Il démissionne du Conseil national en 1942, par refus de la collaboration: il adresse au maréchal Pétain une lettre le 22 avril pour lui annoncer sa démission. Malgré sa démission, il est inéligible à la Libération. En août 1944, il est assigné à résidence hors de Marseille par Raymond Aubrac, commissaire de la République, mais cette décision est surtout prise pour le protéger, du fait des haines accumulées avant et pendant la guerre et de son image de patron maréchaliste et pétainiste. Son fils aîné Roland a quitté la France en 1942 pour rejoindre via l’Espagne la Grande-Bretagne où il a été pilote pour les Forces françaises libres, rêvant de voler sur un Spitfire. Le 15 décembre 1947, il rachète avec des alliés 75 % des parts du quotidien Le Méridional, qui s’était fait attribuer l’imprimerie de Marseille-Matin en 1945. C’est qu’il entend combattre le journal communiste, La Marseillaise, et Le Provençal de Gaston Defferre, socialiste. Il fusionne son journal, en 1952-53 avec La France de Marseille d’Henry Bergasse. Le Méridional-La France, dont il est l’actionnaire majoritaire et l’inspirateur politique, et non le directeur62, lui sert de tribune. En janvier 1956, il échoue à se faire élire député à Marseille : il figurait en deuxième position sur la liste menée par Henry Bergasse, élu. Il échoue à nouveau en février 1958, lors d’une élection partielle. Au premier tour, il avait l’investiture du CNIP et bénéficiait de l’appui du député poujadiste Alexis Pelat et de Jean-Louis Tixier-Vignancour.

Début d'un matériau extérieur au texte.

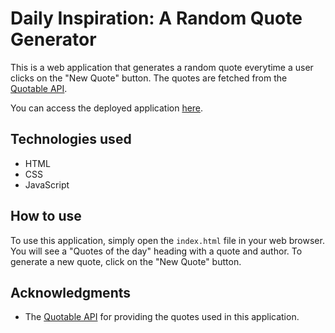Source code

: # Daily Inspiration: A Random Quote Generator

This is a web application that generates a random quote everytime a user clicks on the "New Quote" button. The quotes are fetched from the [Quotable API](https://api.quotable.io/random).

You can access the deployed application [here](https://indexposition.github.io/Quote-Generator/).

## Technologies used

- HTML
- CSS
- JavaScript

## How to use

To use this application, simply open the `index.html` file in your web browser. You will see a "Quotes of the day" heading with a quote and author. To generate a new quote, click on the "New Quote" button.

## Acknowledgments

- The [Quotable API](https://api.quotable.io/random) for providing the quotes used in this application.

Il n’est arrivé qu’en 3e position derrière un communiste et un socialiste et a refusé de se retirer, prenant le risque de faire élire le candidat communiste, ce qui lui vaut un blâme de Roger Duchet, secrétaire général du CNIP.

Mais ce blâme le laisse indifférent. C’est qu’il estime que son retrait n’éviterait pas l’élection du communiste, alors que le maintien de sa candidature a le mérite d’« éviter de consolider la funeste équivoque de la S.F.I.O. anticommuniste et nationale, de laisser croire qu’on peut lutter par le cancer contre la peste » et de révéler le comportement des abstentionnistes du premier tour « en présence d’un combat triangulaire de clarté enfin indiscutable ». Le communiste, Pierre Doize, est élu. Toutefois, Fraissinet est élu député de la deuxième circonscription des Bouches-du-Rhône, le 30 novembre 1958. S’il s’est présenté sans l’investiture d’un parti, il s’apparente au groupe parlementaire du CNIP, les Indépendants et paysans d’action sociale. À la tribune de l’Assemblée nationale, il dénonce lors de sa première intervention « les mannes empoisonnées de l’Etat-providence », « la politique sociale qui consiste à dire aux Français : Il faut envier le plus possible, il faut travailler le moins possible, il faut tendre la main le plus possible ». Cette ode au libéralisme figurait déjà dans sa profession de foi, qui vantait la « politique hardiment sociale » de la RFA, des États-Unis et de la Suisse. En 1959, pour les élections municipales à Marseille, il échoue à former une liste d’union des gaullistes et des modérés qui aurait été menée par le docteur Girbal, son suppléant à l’Assemblée nationale, ancien conseiller municipal gaulliste. Il est élu le 21 octobre 1959 à l’Assemblée nationale membre du Sénat de l’éphémère Communauté française, en remplacement de Jacques Fourcade, décédé.

Durant son mandat, Fraissinet s’oppose notamment à la politique du général de Gaulle et se montre partisan convaincu de l’Algérie française.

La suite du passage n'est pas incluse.